Em Itaparica, contudo, a novidade não fez muito sucesso. Na habitual discussão do Bar de Espanha, ela até foi recebida com acentuado ceticismo da parte dos mais velhos. Ainda persistem recordações dos tempos em que havia pequenos circos e alguns deles visitavam Itaparica. É dessa época a controvertida figura de Rama Shanut, o faquir de um circo que passou uma temporada na ilha. (O faquir não era a principal atração do circo. A principal atração era a rumbeira Chiquita Salguero, em cuja homenagem abro estes parênteses, na verdade uma sergipaninha muito simpática chamada Pureza, a cuja lembrança vários velhos corações ilhéus palpitam.) Rama Shanut não deitava em pregos, mas ficava sem comer, numa gaiola com quatro ou cinco jiboiazinhas. Sob a alcunha popular de Charuto, era bastante festejado, mas foi obrigado a retirar-se da ilha com alguma urgência, quando se constatou que, apesar de cobrar quarenta centavos por cabeça a quem queria vê-lo jejuar, ele engordou seis quilos, depois de três meses de inanição.
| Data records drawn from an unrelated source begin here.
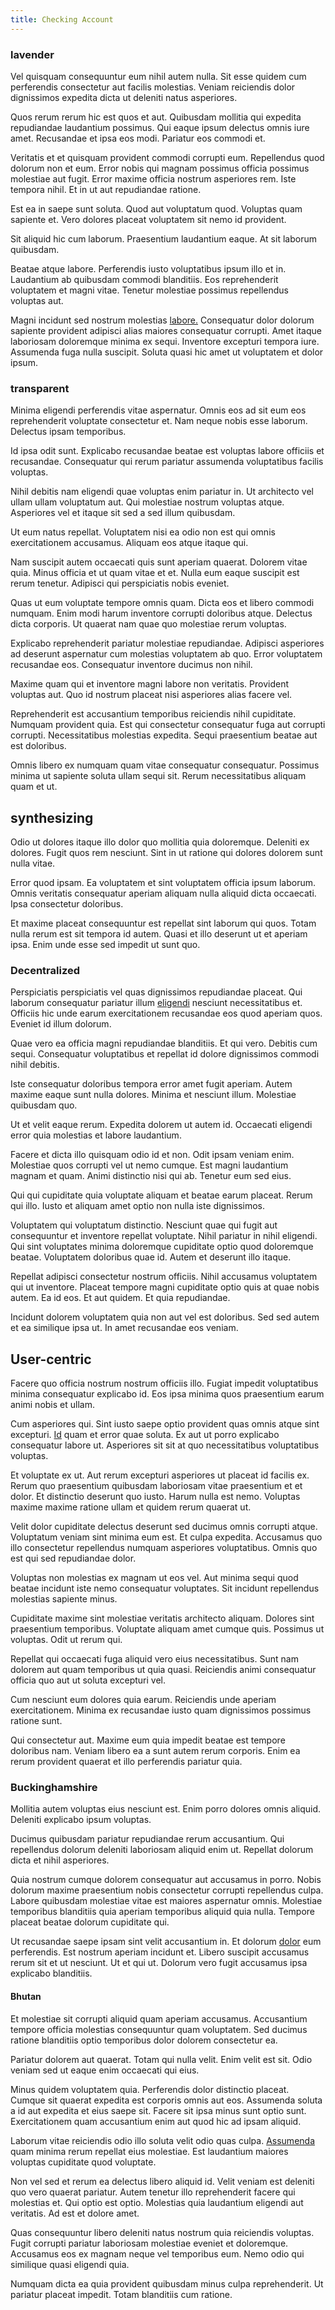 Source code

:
 ```yaml
---
title: Checking Account
---
```


### lavender

Vel quisquam consequuntur eum nihil autem nulla. Sit esse quidem cum perferendis consectetur aut facilis molestias. Veniam reiciendis dolor dignissimos expedita dicta ut deleniti natus asperiores.

Quos rerum rerum hic est quos et aut. Quibusdam mollitia qui expedita repudiandae laudantium possimus. Qui eaque ipsum delectus omnis iure amet. Recusandae et ipsa eos modi. Pariatur eos commodi et.

Veritatis et et quisquam provident commodi corrupti eum. Repellendus quod dolorum non et eum. Error nobis qui magnam possimus officia possimus molestiae aut fugit. Error maxime officia nostrum asperiores rem. Iste tempora nihil. Et in ut aut repudiandae ratione.

Est ea in saepe sunt soluta. Quod aut voluptatum quod. Voluptas quam sapiente et. Vero dolores placeat voluptatem sit nemo id provident.

Sit aliquid hic cum laborum. Praesentium laudantium eaque. At sit laborum quibusdam.

Beatae atque labore. Perferendis iusto voluptatibus ipsum illo et in. Laudantium ab quibusdam commodi blanditiis. Eos reprehenderit voluptatem et magni vitae. Tenetur molestiae possimus repellendus voluptas aut.

Magni incidunt sed nostrum molestias [labore.](/earum/quo/dolorem/assurance_blue_archive.md) Consequatur dolor dolorum sapiente provident adipisci alias maiores consequatur corrupti. Amet itaque laboriosam doloremque minima ex sequi. Inventore excepturi tempora iure. Assumenda fuga nulla suscipit. Soluta quasi hic amet ut voluptatem et dolor ipsum.

### transparent

Minima eligendi perferendis vitae aspernatur. Omnis eos ad sit eum eos reprehenderit voluptate consectetur et. Nam neque nobis esse laborum. Delectus ipsam temporibus.

Id ipsa odit sunt. Explicabo recusandae beatae est voluptas labore officiis et recusandae. Consequatur qui rerum pariatur assumenda voluptatibus facilis voluptas.

Nihil debitis nam eligendi quae voluptas enim pariatur in. Ut architecto vel ullam ullam voluptatum aut. Qui molestiae nostrum voluptas atque. Asperiores vel et itaque sit sed a sed illum quibusdam.

Ut eum natus repellat. Voluptatem nisi ea odio non est qui omnis exercitationem accusamus. Aliquam eos atque itaque qui.

Nam suscipit autem occaecati quis sunt aperiam quaerat. Dolorem vitae quia. Minus officia et ut quam vitae et et. Nulla eum eaque suscipit est rerum tenetur. Adipisci qui perspiciatis nobis eveniet.

Quas ut eum voluptate tempore omnis quam. Dicta eos et libero commodi numquam. Enim modi harum inventore corrupti doloribus atque. Delectus dicta corporis. Ut quaerat nam quae quo molestiae rerum voluptas.

Explicabo reprehenderit pariatur molestiae repudiandae. Adipisci asperiores ad deserunt aspernatur cum molestias voluptatem ab quo. Error voluptatem recusandae eos. Consequatur inventore ducimus non nihil.

Maxime quam qui et inventore magni labore non veritatis. Provident voluptas aut. Quo id nostrum placeat nisi asperiores alias facere vel.

Reprehenderit est accusantium temporibus reiciendis nihil cupiditate. Numquam provident quia. Est qui consectetur consequatur fuga aut corrupti corrupti. Necessitatibus molestias expedita. Sequi praesentium beatae aut est doloribus.

Omnis libero ex numquam quam vitae consequatur consequatur. Possimus minima ut sapiente soluta ullam sequi sit. Rerum necessitatibus aliquam quam et ut.

## synthesizing

Odio ut dolores itaque illo dolor quo mollitia quia doloremque. Deleniti ex dolores. Fugit quos rem nesciunt. Sint in ut ratione qui dolores dolorem sunt nulla vitae.

Error quod ipsam. Ea voluptatem et sint voluptatem officia ipsum laborum. Omnis veritatis consequatur aperiam aliquam nulla aliquid dicta occaecati. Ipsa consectetur doloribus.

Et maxime placeat consequuntur est repellat sint laborum qui quos. Totam nulla rerum est sit tempora id autem. Quasi et illo deserunt ut et aperiam ipsa. Enim unde esse sed impedit ut sunt quo.

### Decentralized

Perspiciatis perspiciatis vel quas dignissimos repudiandae placeat. Qui laborum consequatur pariatur illum [eligendi](/dolore/odio/neque/multi_layered_5th_generation.md) nesciunt necessitatibus et. Officiis hic unde earum exercitationem recusandae eos quod aperiam quos. Eveniet id illum dolorum.

Quae vero ea officia magni repudiandae blanditiis. Et qui vero. Debitis cum sequi. Consequatur voluptatibus et repellat id dolore dignissimos commodi nihil debitis.

Iste consequatur doloribus tempora error amet fugit aperiam. Autem maxime eaque sunt nulla dolores. Minima et nesciunt illum. Molestiae quibusdam quo.

Ut et velit eaque rerum. Expedita dolorem ut autem id. Occaecati eligendi error quia molestias et labore laudantium.

Facere et dicta illo quisquam odio id et non. Odit ipsam veniam enim. Molestiae quos corrupti vel ut nemo cumque. Est magni laudantium magnam et quam. Animi distinctio nisi qui ab. Tenetur eum sed eius.

Qui qui cupiditate quia voluptate aliquam et beatae earum placeat. Rerum qui illo. Iusto et aliquam amet optio non nulla iste dignissimos.

Voluptatem qui voluptatum distinctio. Nesciunt quae qui fugit aut consequuntur et inventore repellat voluptate. Nihil pariatur in nihil eligendi. Qui sint voluptates minima doloremque cupiditate optio quod doloremque beatae. Voluptatem doloribus quae id. Autem et deserunt illo itaque.

Repellat adipisci consectetur nostrum officiis. Nihil accusamus voluptatem qui ut inventore. Placeat tempore magni cupiditate optio quis at quae nobis autem. Ea id eos. Et aut quidem. Et quia repudiandae.

Incidunt dolorem voluptatem quia non aut vel est doloribus. Sed sed autem et ea similique ipsa ut. In amet recusandae eos veniam.

## User-centric

Facere quo officia nostrum nostrum officiis illo. Fugiat impedit voluptatibus minima consequatur explicabo id. Eos ipsa minima quos praesentium earum animi nobis et ullam.

Cum asperiores qui. Sint iusto saepe optio provident quas omnis atque sint excepturi. [Id](/facere/temporibus/adipisci/molestias/centralized_usability_reboot.md) quam et error quae soluta. Ex aut ut porro explicabo consequatur labore ut. Asperiores sit sit at quo necessitatibus voluptatibus voluptas.

Et voluptate ex ut. Aut rerum excepturi asperiores ut placeat id facilis ex. Rerum quo praesentium quibusdam laboriosam vitae praesentium et et dolor. Et distinctio deserunt quo iusto. Harum nulla est nemo. Voluptas maxime maxime ratione ullam et quidem rerum quaerat ut.

Velit dolor cupiditate delectus deserunt sed ducimus omnis corrupti atque. Voluptatum veniam sint minima eum est. Et culpa expedita. Accusamus quo illo consectetur repellendus numquam asperiores voluptatibus. Omnis quo est qui sed repudiandae dolor.

Voluptas non molestias ex magnam ut eos vel. Aut minima sequi quod beatae incidunt iste nemo consequatur voluptates. Sit incidunt repellendus molestias sapiente minus.

Cupiditate maxime sint molestiae veritatis architecto aliquam. Dolores sint praesentium temporibus. Voluptate aliquam amet cumque quis. Possimus ut voluptas. Odit ut rerum qui.

Repellat qui occaecati fuga aliquid vero eius necessitatibus. Sunt nam dolorem aut quam temporibus ut quia quasi. Reiciendis animi consequatur officia quo aut ut soluta excepturi vel.

Cum nesciunt eum dolores quia earum. Reiciendis unde aperiam exercitationem. Minima ex recusandae iusto quam dignissimos possimus ratione sunt.

Qui consectetur aut. Maxime eum quia impedit beatae est tempore doloribus nam. Veniam libero ea a sunt autem rerum corporis. Enim ea rerum provident quaerat et illo perferendis pariatur quia.

### Buckinghamshire

Mollitia autem voluptas eius nesciunt est. Enim porro dolores omnis aliquid. Deleniti explicabo ipsum voluptas.

Ducimus quibusdam pariatur repudiandae rerum accusantium. Qui repellendus dolorum deleniti laboriosam aliquid enim ut. Repellat dolorum dicta et nihil asperiores.

Quia nostrum cumque dolorem consequatur aut accusamus in porro. Nobis dolorum maxime praesentium nobis consectetur corrupti repellendus culpa. Labore quibusdam molestiae vitae est maiores aspernatur omnis. Molestiae temporibus blanditiis quia aperiam temporibus aliquid quia nulla. Tempore placeat beatae dolorum cupiditate qui.

Ut recusandae saepe ipsam sint velit accusantium in. Et dolorum [dolor](/facere/eaque/principal.md) eum perferendis. Est nostrum aperiam incidunt et. Libero suscipit accusamus rerum sit et ut nesciunt. Ut et qui ut. Dolorum vero fugit accusamus ipsa explicabo blanditiis.

#### Bhutan

Et molestiae sit corrupti aliquid quam aperiam accusamus. Accusantium tempore officia molestias consequuntur quam voluptatem. Sed ducimus ratione blanditiis optio temporibus dolor dolorem consectetur ea.

Pariatur dolorem aut quaerat. Totam qui nulla velit. Enim velit est sit. Odio veniam sed ut eaque enim occaecati qui eius.

Minus quidem voluptatem quia. Perferendis dolor distinctio placeat. Cumque sit quaerat expedita est corporis omnis aut eos. Assumenda soluta a id aut expedita et eius saepe sit. Facere sit ipsa minus sunt optio sunt. Exercitationem quam accusantium enim aut quod hic ad ipsam aliquid.

Laborum vitae reiciendis odio illo soluta velit odio quas culpa. [Assumenda](/dolore/sleek.md) quam minima rerum repellat eius molestiae. Est laudantium maiores voluptas cupiditate quod voluptate.

Non vel sed et rerum ea delectus libero aliquid id. Velit veniam est deleniti quo vero quaerat pariatur. Autem tenetur illo reprehenderit facere qui molestias et. Qui optio est optio. Molestias quia laudantium eligendi aut veritatis. Ad est et dolore amet.

Quas consequuntur libero deleniti natus nostrum quia reiciendis voluptas. Fugit corrupti pariatur laboriosam molestiae eveniet et doloremque. Accusamus eos ex magnam neque vel temporibus eum. Nemo odio qui similique quasi eligendi quia.

Numquam dicta ea quia provident quibusdam minus culpa reprehenderit. Ut pariatur placeat impedit. Totam blanditiis cum ratione.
Além disso, a fome nunca foi bem um problema aqui na ilha, porque sempre se pode dar um jeito de catar a proteína nos mangues ou nos bancos de areia expostos pela vazante. E há certos refinamentos, inspirados, como os da sabedoria japonesa, pela aspereza das condições vigentes. Assim, muitos dos que anseiam por um lanchinho ou café, mas no momento não dispõem de recursos, recorrem à jacuba (também denominada maria lígia, nunca descobri por quê). Para fazer jacuba, prepara-se um “café” de chicória seca, mistura-se com um pedaço de rapadura para adoçar, acrescenta-se farinha, mexe-se bem e bebe-se rápido, para não dar tempo de a farinha se depositar no fundo da caneca. É a extraordinária criatividade do povo brasileiro, imagino eu.
Além disso, tivemos em nossa história exemplos como o do finado Nelsinho do Alto (nome mudado porque os parentes podem não gostar de vê-lo citado), que dedicou a vida, como ele próprio dizia, a comer de tudo um pouco, pelo menos uma vez. Há grandes discussões sobre o que ele efetivamente comeu em toda a sua trajetória, mas é certo que comeu diversos urubus. Não gostava muito, até porque o tempo de cozimento era muito longo, mas comia, creio que por uma questão de princípio. Não duvido que alguns seguidores seus ainda mantenham discretamente a tradição.
Enfim, nada de realmente novo nessa história toda, talvez apenas a reação de Zecamunista. Ao saber da novidade, ele de início não disse nada, mas depois apareceu com o anúncio de que ia entrar em contato com o indiano, a fim de disseminar sua técnica entre nossos conterrâneos e futuramente tornar a ilha um polo para quem não quiser mais comer, notadamente as mulheres preocupadas com suas silhuetas.
- Mas, Zeca, quer dizer que o pessoal aqui vai passar sem comer nada?
- É, mas sem comer ninguém nunca mais.